Pour clôturer en beauté sa trentième édition, le Tourcoing Jazz Festival s’est orné de trois bougies venues d’horizons différents, sur une même scène, dédiée aux belles voix marquées et aux univers très personnels. Pendant 45 minutes chacune, Dom La Nena la brésilienne, Lianne La Havas l’anglaise et Selah Sue la belge se sont succédées pour des concerts solo, sous l’intitulé "One night with", rivalisant de joliesse et de bonnes ondes.
La nuit commence donc avec cette demoiselle du sud ; brésilienne ayant vécu à Paris et à Buenos Aires, Dom La Nena pirouette aussi parmi les langues, les instruments. Elle promène ses ballades douces autour d’un violoncelle, un bracelet de grelots à son pied, un ukulélé, des percussions, des boucles de son, et tout ça tempête parfois, s’emporte et devient fou, et le public se lève pour une "petite salsa" et elle poursuit la danse avec des reprises, dont celle de "Des coups, des coeurs" des magnifiques Mansfield Tya, brutalisant debout son violoncelle.
Quand elle chante en portugais, c’est étonnant cette langue si sobre, sombre, et cette tessiture de toute jeune fille mélangées, mais la fraîcheur des 27 ans de cette elfe d’ambre prend le pas sur tout le reste quand il est question de spectacle, elle se régale dans un français sans accent, d’échanger, d’inviter, de raconter.

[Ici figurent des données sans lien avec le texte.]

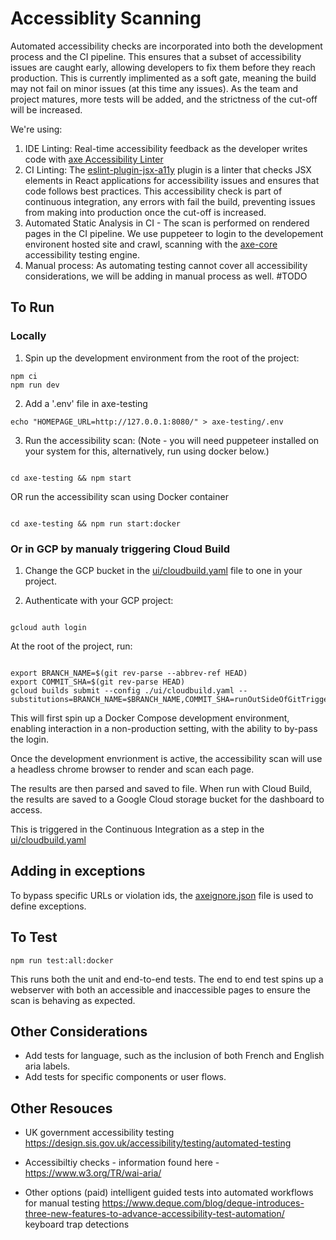 # Accessiblity Scanning

Automated accessibility checks are incorporated into both the development process and the CI pipeline. This ensures that a subset of accessibility issues are caught early, allowing developers to fix them before they reach production. This is currently implimented as a soft gate, meaning the build may not fail on minor issues (at this time any issues). As the team and project matures, more tests will be added, and the strictness of the cut-off will be increased.

We're using:

1. IDE Linting: Real-time accessibility feedback as the developer writes code with [axe Accessibility Linter](https://marketplace.visualstudio.com/items?itemName=deque-systems.vscode-axe-linter)
2. CI Linting: The [eslint-plugin-jsx-a11y](https://www.npmjs.com/package/eslint-plugin-jsx-a11y) plugin is a linter that checks JSX elements in React applications for accessibility issues and ensures that code follows best practices. This accessibility check is part of continuous integration, any errors with fail the build, preventing issues from making into production once the cut-off is increased.
3. Automated Static Analysis in CI - The scan is performed on rendered pages in the CI pipeline. We use puppeteer to login to the developement environent hosted site and crawl, scanning with the [axe-core](https://github.com/dequelabs/axe-core) accessibility testing engine.
4. Manual process: As automating testing cannot cover all accessibility considerations, we will be adding in manual process as well. #TODO

## To Run

### Locally

1. Spin up the development environment from the root of the project:

```
npm ci
npm run dev
```

2. Add a '.env' file in axe-testing

```
echo "HOMEPAGE_URL=http://127.0.0.1:8080/" > axe-testing/.env
```

3. Run the accessibility scan:
   (Note - you will need puppeteer installed on your system for this, alternatively, run using docker below.)

```

cd axe-testing && npm start

```

OR run the accessibility scan using Docker container

```

cd axe-testing && npm run start:docker

```

### Or in GCP by manualy triggering Cloud Build

1. Change the GCP bucket in the [ui/cloudbuild.yaml](../ui/cloudbuild.yaml) file to one in your project.

2. Authenticate with your GCP project:

```

gcloud auth login

```

At the root of the project, run:

```

export BRANCH_NAME=$(git rev-parse --abbrev-ref HEAD)
export COMMIT_SHA=$(git rev-parse HEAD)
gcloud builds submit --config ./ui/cloudbuild.yaml --substitutions=BRANCH_NAME=$BRANCH_NAME,COMMIT_SHA=runOutSideOfGitTrigger-$COMMIT_SHA

```

This will first spin up a Docker Compose development environment, enabling interaction in a non-production setting, with the ability to by-pass the login.

Once the development envrionment is active, the accessibility scan will use a headless chrome browser to render and scan each page.

The results are then parsed and saved to file. When run with Cloud Build, the results are saved to a Google Cloud storage bucket for the dashboard to access.

This is triggered in the Continuous Integration as a step in the [ui/cloudbuild.yaml](../../ui/cloudbuild.yaml)

## Adding in exceptions

To bypass specific URLs or violation ids, the [axeignore.json](./axeignore.json) file is used to define exceptions.

## To Test

```
npm run test:all:docker
```

This runs both the unit and end-to-end tests. The end to end test spins up a webserver with both an accessible and inaccessible pages to ensure the scan is behaving as expected.

## Other Considerations

- Add tests for language, such as the inclusion of both French and English aria labels.
- Add tests for specific components or user flows.

## Other Resouces

- UK government accessibility testing
  https://design.sis.gov.uk/accessibility/testing/automated-testing

- Accessibiltiy checks - information found here - https://www.w3.org/TR/wai-aria/

- Other options (paid) intelligent guided tests into automated workflows for manual testing
  https://www.deque.com/blog/deque-introduces-three-new-features-to-advance-accessibility-test-automation/
  keyboard trap detections
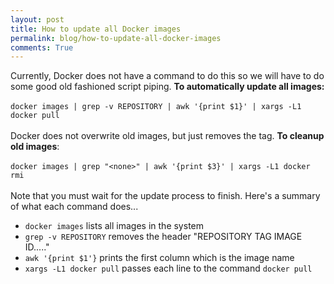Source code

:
 ```yaml
---
layout: post
title: How to update all Docker images
permalink: blog/how-to-update-all-docker-images
comments: True
---
```


Currently, Docker does not have a command to do this so we will have to do some good old fashioned script piping. **To automatically update all images:**<br/><br/>`docker images | grep -v REPOSITORY | awk '{print $1}' | xargs -L1 docker pull`<br/><br/>Docker does not overwrite old images, but just removes the tag. **To cleanup old images**:<br/><br/>`docker images | grep "<none>" | awk '{print $3}' | xargs -L1 docker rmi`<br/><br/>Note that you must wait for the update process to finish. Here's a summary of what each command does...

- `docker images` lists all images in the system
- `grep -v REPOSITORY` removes the header "REPOSITORY   TAG   IMAGE ID....."
- `awk '{print $1'}` prints the first column which is the image name
- `xargs -L1 docker pull` passes each line to the command `docker pull`

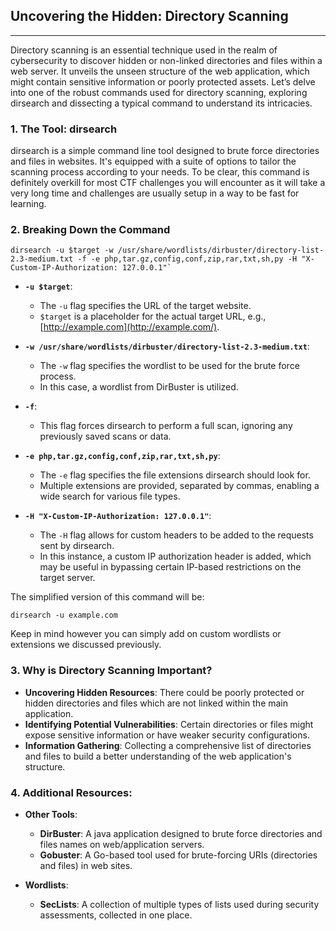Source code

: ## Uncovering the Hidden: Directory Scanning

---

Directory scanning is an essential technique used in the realm of cybersecurity to discover hidden or non-linked directories and files within a web server. It unveils the unseen structure of the web application, which might contain sensitive information or poorly protected assets. Let’s delve into one of the robust commands used for directory scanning, exploring dirsearch and dissecting a typical command to understand its intricacies.

### 1. **The Tool: dirsearch**

dirsearch is a simple command line tool designed to brute force directories and files in websites. It's equipped with a suite of options to tailor the scanning process according to your needs. To be clear, this command is definitely overkill for most CTF challenges you will encounter as it will take a very long time and challenges are usually setup in a way to be fast for learning.

### 2. **Breaking Down the Command**


```
dirsearch -u $target -w /usr/share/wordlists/dirbuster/directory-list-2.3-medium.txt -f -e php,tar.gz,config,conf,zip,rar,txt,sh,py -H "X-Custom-IP-Authorization: 127.0.0.1"`
```

- **`-u $target`**:
    
    - The `-u` flag specifies the URL of the target website.
    - `$target` is a placeholder for the actual target URL, e.g., [http://example.com](http://example.com/).
- **`-w /usr/share/wordlists/dirbuster/directory-list-2.3-medium.txt`**:
    
    - The `-w` flag specifies the wordlist to be used for the brute force process.
    - In this case, a wordlist from DirBuster is utilized.
- **`-f`**:
    
    - This flag forces dirsearch to perform a full scan, ignoring any previously saved scans or data.
- **`-e php,tar.gz,config,conf,zip,rar,txt,sh,py`**:
    
    - The `-e` flag specifies the file extensions dirsearch should look for.
    - Multiple extensions are provided, separated by commas, enabling a wide search for various file types.
- **`-H "X-Custom-IP-Authorization: 127.0.0.1"`**:
    
    - The `-H` flag allows for custom headers to be added to the requests sent by dirsearch.
    - In this instance, a custom IP authorization header is added, which may be useful in bypassing certain IP-based restrictions on the target server.

The simplified version of this command will be:
```
dirsearch -u example.com
```

Keep in mind however you can simply add on custom wordlists or extensions we discussed previously.
### 3. **Why is Directory Scanning Important?**

- **Uncovering Hidden Resources**: There could be poorly protected or hidden directories and files which are not linked within the main application.
- **Identifying Potential Vulnerabilities**: Certain directories or files might expose sensitive information or have weaker security configurations.
- **Information Gathering**: Collecting a comprehensive list of directories and files to build a better understanding of the web application's structure.

### 4. **Additional Resources**:

- **Other Tools**:
    
    - **DirBuster**: A java application designed to brute force directories and files names on web/application servers.
    - **Gobuster**: A Go-based tool used for brute-forcing URIs (directories and files) in web sites.
- **Wordlists**:
     - **SecLists**: A collection of multiple types of lists used during security assessments, collected in one place.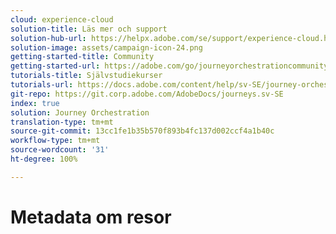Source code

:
 ```yaml
---
cloud: experience-cloud
solution-title: Läs mer och support
solution-hub-url: https://helpx.adobe.com/se/support/experience-cloud.html
solution-image: assets/campaign-icon-24.png
getting-started-title: Community
getting-started-url: https://adobe.com/go/journeyorchestrationcommunity
tutorials-title: Självstudiekurser
tutorials-url: https://docs.adobe.com/content/help/sv-SE/journey-orchestration-learn/tutorials/understanding-journey-orchestration.html
git-repo: https://git.corp.adobe.com/AdobeDocs/journeys.sv-SE
index: true
solution: Journey Orchestration
translation-type: tm+mt
source-git-commit: 13cc1fe1b35b570f893b4fc137d002ccf4a1b40c
workflow-type: tm+mt
source-wordcount: '31'
ht-degree: 100%

---
```



# Metadata om resor
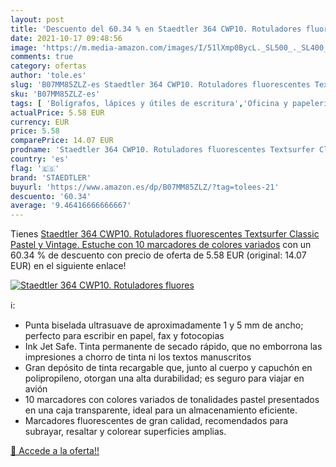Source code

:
 ```yaml
---
layout: post
title: 'Descuento del 60.34 % en Staedtler 364 CWP10. Rotuladores fluores'
date: 2021-10-17 09:48:56
image: 'https://m.media-amazon.com/images/I/51lXmp0BycL._SL500_._SL400_.jpg'
comments: true
category: ofertas
author: 'tole.es'
slug: 'B07MM85ZLZ-es Staedtler 364 CWP10. Rotuladores fluorescentes Textsurfer...'
sku: 'B07MM85ZLZ-es'
tags: [ 'Bolígrafos, lápices y útiles de escritura','Oficina y papelería','Rotuladores y subrayadores','Subrayadores','rotuladores','staedtler', ]
actualPrice: 5.58 EUR
currency: EUR
price: 5.58
comparePrice: 14.07 EUR
prodname: 'Staedtler 364 CWP10. Rotuladores fluorescentes Textsurfer Classic Pastel y Vintage. Estuche con 10 marcadores de colores variados'
country: 'es'
flag: '🇪🇸'
brand: 'STAEDTLER'
buyurl: 'https://www.amazon.es/dp/B07MM85ZLZ/?tag=tolees-21'
descuento: '60.34'
average: '9.46416666666667'
---
```


Tienes [Staedtler 364 CWP10. Rotuladores fluorescentes Textsurfer Classic Pastel y Vintage. Estuche con 10 marcadores de colores variados](https://www.amazon.es/dp/B07MM85ZLZ/?tag=tolees-21) con un 60.34 % de descuento con precio de oferta de 5.58 EUR (original: 14.07 EUR) en el siguiente enlace!

[![Staedtler 364 CWP10. Rotuladores fluores](https://m.media-amazon.com/images/I/51lXmp0BycL._SL500_._SL400_.jpg)](https://www.amazon.es/dp/B07MM85ZLZ/?tag=tolees-21)

ℹ️:

- Punta biselada ultrasuave de aproximadamente 1 y 5 mm de ancho; perfecto para escribir en papel, fax y fotocopias
- Ink Jet Safe. Tinta permanente de secado rápido, que no emborrona las impresiones a chorro de tinta ni los textos manuscritos
- Gran depósito de tinta recargable que, junto al cuerpo y capuchón en polipropileno, otorgan una alta durabilidad; es seguro para viajar en avión
- 10 marcadores con colores variados de tonalidades pastel presentados en una caja transparente, ideal para un almacenamiento eficiente.
- Marcadores fluorescentes de gran calidad, recomendados para subrayar, resaltar y colorear superficies amplias.

[🛒 Accede a la oferta!!](https://www.amazon.es/dp/B07MM85ZLZ/?tag=tolees-21)
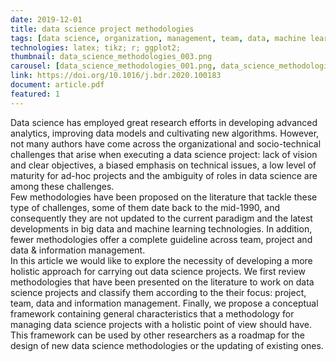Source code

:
 ```yaml
---
date: 2019-12-01
title: data science project methodologies
tags: [data science, organization, management, team, data, machine learning, methodology]
technologies: latex; tikz; r; ggplot2;
thumbnail: data_science_methodologies_003.png
carousel: [data_science_methodologies_001.png, data_science_methodologies_002.png]
link: https://doi.org/10.1016/j.bdr.2020.100183
document: article.pdf
featured: 1
---
```


Data science has employed great research efforts in developing advanced analytics, improving data models and cultivating new algorithms. However, not many authors have come across the organizational and socio-technical challenges that arise when executing a data science project: lack of vision and clear objectives, a biased emphasis on technical issues, a low level of maturity for ad-hoc projects and the ambiguity of roles in data science are among these challenges. <br> 
Few methodologies have been proposed on the literature that tackle these type of challenges, some of them date back to the mid-1990, and consequently they are not updated to the current paradigm and the latest developments in big data and machine learning technologies. In addition, fewer methodologies offer a complete guideline across team, project and data & information management. <br>
In this article we would like to explore the necessity of developing a more holistic approach for carrying out data science projects. We first review methodologies that have been presented on the literature to work on data science projects and classify them according to the their focus: project, team, data and information management. Finally, we propose a conceptual framework containing general characteristics that a methodology for managing data science projects with a holistic point of view should have. This framework can be used by other researchers as a roadmap for the design of new data science methodologies or the updating of existing ones.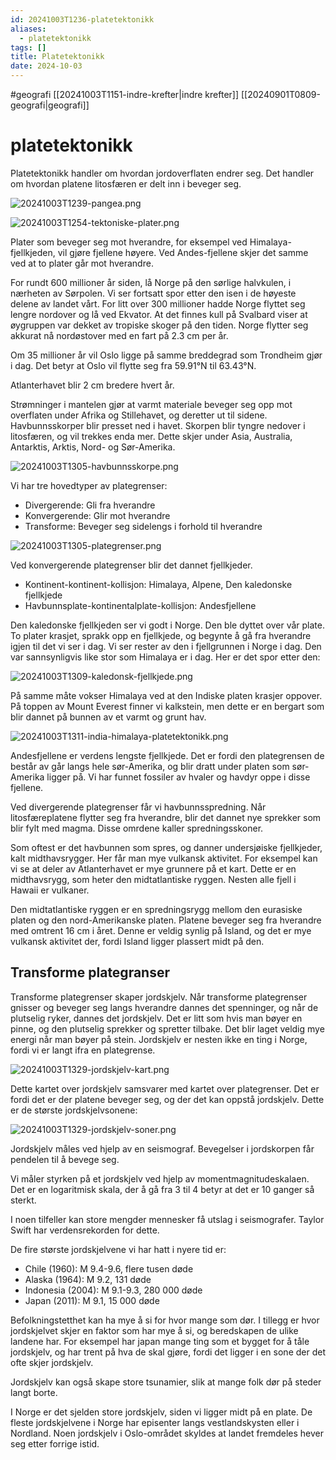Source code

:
```yaml
---
id: 20241003T1236-platetektonikk
aliases:
  - platetektonikk
tags: []
title: Platetektonikk
date: 2024-10-03
---
```


#geografi [[20241003T1151-indre-krefter|indre krefter]] [[20240901T0809-geografi|geografi]]

# platetektonikk

Platetektonikk handler om hvordan jordoverflaten endrer seg. Det handler om hvordan platene litosfæren er delt inn i beveger seg.

![20241003T1239-pangea.png](Assets/20241003T1239-pangea.png)

![20241003T1254-tektoniske-plater.png](Assets/20241003T1254-tektoniske-plater.png)

Plater som beveger seg mot hverandre, for eksempel ved Himalaya-fjellkjeden, vil gjøre fjellene høyere. Ved Andes-fjellene skjer det samme ved at to plater går mot hverandre.

For rundt 600 millioner år siden, lå Norge på den sørlige halvkulen, i nærheten av Sørpolen. Vi ser fortsatt spor etter den isen i de høyeste delene av landet vårt. For litt over 300 millioner hadde Norge flyttet seg lengre nordover og lå ved Ekvator. At det finnes kull på Svalbard viser at øygruppen var dekket av tropiske skoger på den tiden. Norge flytter seg akkurat nå nordøstover med en fart på 2.3 cm per år.

Om 35 millioner år vil Oslo ligge på samme breddegrad som Trondheim gjør i dag. Det betyr at Oslo vil flytte seg fra 59.91°N til 63.43°N.

Atlanterhavet blir 2 cm bredere hvert år.

Strømninger i mantelen gjør at varmt materiale beveger seg opp mot overflaten under Afrika og Stillehavet, og deretter ut til sidene.
Havbunnsskorper blir presset ned i havet. Skorpen blir tyngre nedover i litosfæren, og vil trekkes enda mer. Dette skjer under Asia, Australia, Antarktis, Arktis, Nord- og Sør-Amerika.

![20241003T1305-havbunnsskorpe.png](Assets/20241003T1305-havbunnsskorpe.png)

Vi har tre hovedtyper av plategrenser:

- Divergerende: Gli fra hverandre
- Konvergerende: Glir mot hverandre
- Transforme: Beveger seg sidelengs i forhold til hverandre

![20241003T1305-plategrenser.png](Assets/20241003T1305-plategrenser.png)

Ved konvergerende plategrenser blir det dannet fjellkjeder.

- Kontinent-kontinent-kollisjon: Himalaya, Alpene, Den kaledonske fjellkjede
- Havbunnsplate-kontinentalplate-kollisjon: Andesfjellene

Den kaledonske fjellkjeden ser vi godt i Norge. Den ble dyttet over vår plate. To plater krasjet, sprakk opp en fjellkjede, og begynte å gå fra hverandre igjen til det vi ser i dag. Vi ser rester av den i fjellgrunnen i Norge i dag. Den var sannsynligvis like stor som Himalaya er i dag. Her er det spor etter den:

![20241003T1309-kaledonsk-fjellkjede.png](Assets/20241003T1309-kaledonsk-fjellkjede.png)

På samme måte vokser Himalaya ved at den Indiske platen krasjer oppover. På toppen av Mount Everest finner vi kalkstein, men dette er en bergart som blir dannet på bunnen av et varmt og grunt hav.

![20241003T1311-india-himalaya-platetektonikk.png](Assets/20241003T1311-india-himalaya-platetektonikk.png)

Andesfjellene er verdens lengste fjellkjede. Det er fordi den plategrensen de består av går langs hele sør-Amerika, og blir dratt under platen som sør-Amerika ligger på. Vi har funnet fossiler av hvaler og havdyr oppe i disse fjellene.

Ved divergerende plategrenser får vi havbunnsspredning. Når litosfæreplatene flytter seg fra hverandre, blir det dannet nye sprekker som blir fylt med magma. Disse omrdene kaller spredningsskoner.

Som oftest er det havbunnen som spres, og danner undersjøiske fjellkjeder, kalt midthavsrygger. Her får man mye vulkansk aktivitet. For eksempel kan vi se at deler av Atlanterhavet er mye grunnere på et kart. Dette er en midthavsrygg, som heter den midtatlantiske ryggen. Nesten alle fjell i Hawaii er vulkaner.

Den midtatlantiske ryggen er en spredningsrygg mellom den eurasiske platen og den nord-Amerikanske platen. Platene beveger seg fra hverandre med omtrent 16 cm i året. Denne er veldig synlig på Island, og det er mye vulkansk aktivitet der, fordi Island ligger plassert midt på den.

## Transforme plategranser

Transforme plategrenser skaper jordskjelv. Når transforme plategrenser gnisser og beveger seg langs hverandre dannes det spenninger, og når de plutselig ryker, dannes det jordskjelv. Det er litt som hvis man bøyer en pinne, og den plutselig sprekker og spretter tilbake. Det blir laget veldig mye energi når man bøyer på stein. Jordskjelv er nesten ikke en ting i Norge, fordi vi er langt ifra en plategrense.

![20241003T1329-jordskjelv-kart.png](Assets/20241003T1329-jordskjelv-kart.png)

Dette kartet over jordskjelv samsvarer med kartet over plategrenser. Det er fordi det er der platene beveger seg, og der det kan oppstå jordskjelv. Dette er de største jordskjelvsonene:

![20241003T1329-jordskjelv-soner.png](Assets/20241003T1329-jordskjelv-soner.png)

Jordskjelv måles ved hjelp av en seismograf. Bevegelser i jordskorpen får pendelen til å bevege seg.

Vi måler styrken på et jordskjelv ved hjelp av momentmagnitudeskalaen. Det er en logaritmisk skala, der å gå fra 3 til 4 betyr at det er 10 ganger så sterkt.

I noen tilfeller kan store mengder mennesker få utslag i seismografer. Taylor Swift har verdensrekorden for dette.

De fire største jordskjelvene vi har hatt i nyere tid er:

- Chile (1960): M 9.4-9.6, flere tusen døde
- Alaska (1964): M 9.2, 131 døde
- Indonesia (2004): M 9.1-9.3, 280 000 døde
- Japan (2011): M 9.1, 15 000 døde

Befolkningstetthet kan ha mye å si for hvor mange som dør. I tillegg er hvor jordskjelvet skjer en faktor som har mye å si, og beredskapen de ulike landene har. For eksempel har japan mange ting som et bygget for å tåle jordskjelv, og har trent på hva de skal gjøre, fordi det ligger i en sone der det ofte skjer jordskjelv.

Jordskjelv kan også skape store tsunamier, slik at mange folk dør på steder langt borte.

I Norge er det sjelden store jordskjelv, siden vi ligger midt på en plate. De fleste jordskjelvene i Norge har episenter langs vestlandskysten eller i Nordland. Noen jordskjelv i Oslo-området skyldes at landet fremdeles hever seg etter forrige istid.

Fraîcheur de vivre, et beaucoup de professionnalisme. N’y a-t-il pas un petit système derrière ceci ? Une petite impression de trop préparé, trop propre, très appliqué. Mais qui fonctionne, ça va de soi.
Puis vint Lianne La Havas. Très grande et splendide jeune femme (27 ans aussi ! mais on ne les croirait pas de la même génération). Un port royal, un toucher de guitare blues à souhait, qu’elle accompagne de sa voix soul, une voix qui a sacrément de coffre. Et on se souvient alors que ce sont des concerts solo en fait. Le premier se trouvait finalement ornementé de plein d’interventions, d’enregistrement certes faits sur l’instant, mais donnant l’impression d’un groupe invisible sans l’osmose, alors que là c’est dépouillé : sa gratte et son couteau enfin, son organe. Le public réchauffé par la première partie suit et répond au moindre claquement de doigts, encouragé par les sourires épanouis de la Lianne. Elle enchaîne les titres, très différents de ses sets en groupe, gagnant ce qu’ils ont délaissé d’arrangements "Rn’B". Son titre "Unstoppable", dénudé de ses nappes un peu guimauves, c’est quand même mieux. Reconnaissons qu’à la longue, arpèges et vocalises, vocalises et arpèges, ça en touche une sans trop faire bouger l’autre (oreille, ça va de soi).
Et enfin Selah Sue fit son entrée. "Enfin" parce que manifestement elle n’a que des amoureux dans la salle. Encore une jeune femme pleine de bonnes intentions (attendez… ah oui : 27 ans ! C’est une thématique ?).
On retrouve sa voix groove, qu’elle accompagne à la guitare, et un tout petit intrus s’est glissé dans le programme solo : un homme derrière un piano, mais en fait la mignonne nous apprendra que c’est sa moitié alors on dira que ça passe, le compte y est. Des trois c’est peut-être celle qui donne le plus directement, le plus simplement, le plus premier degré. Mais la nature de ses compositions n’est peut-être pas inconnue à cette impression : derrière des tubes "neo-soul", il y a parfois des titres originellement plus "down tempo", qu’elle dit préférer (pour "Alone" par exemple) et dont elle nous donne ici un aperçu. Et on se dit que le marketing, c’est décidément le mal. Instant Confessions intimes quand elle dédicace un titre à sa môman, annonçant qu’elle va tenter de suivre son exemple en dévoilant son profil arrondi "en exclusivité". Selah Sue, elle donne l’impression d’être une fille sympa ; et c’est pas le parterre de transies et transis qui va nous contredire. Ça va de… vous me suivez.
Alors résumons-nous : une soirée qui n’aurait peut-être pas totalement plu à "ceux qui aiment le jazz et ses kilomètres de phrases", mais qui a manifestement trouvé son public pour ce dernier soir de festival, présentant des artistes accomplies ou pas tout à fait, mais de toutes façons prometteuses et permettant de vivre des moments touchants, avec l’espoir que la prochaine fois on aura droit à un peu plus de tripes à l’air, obscènes que nous sommes. Longue longue vie à ce festival de Tourcoing et que tous nous grandissions avec lui.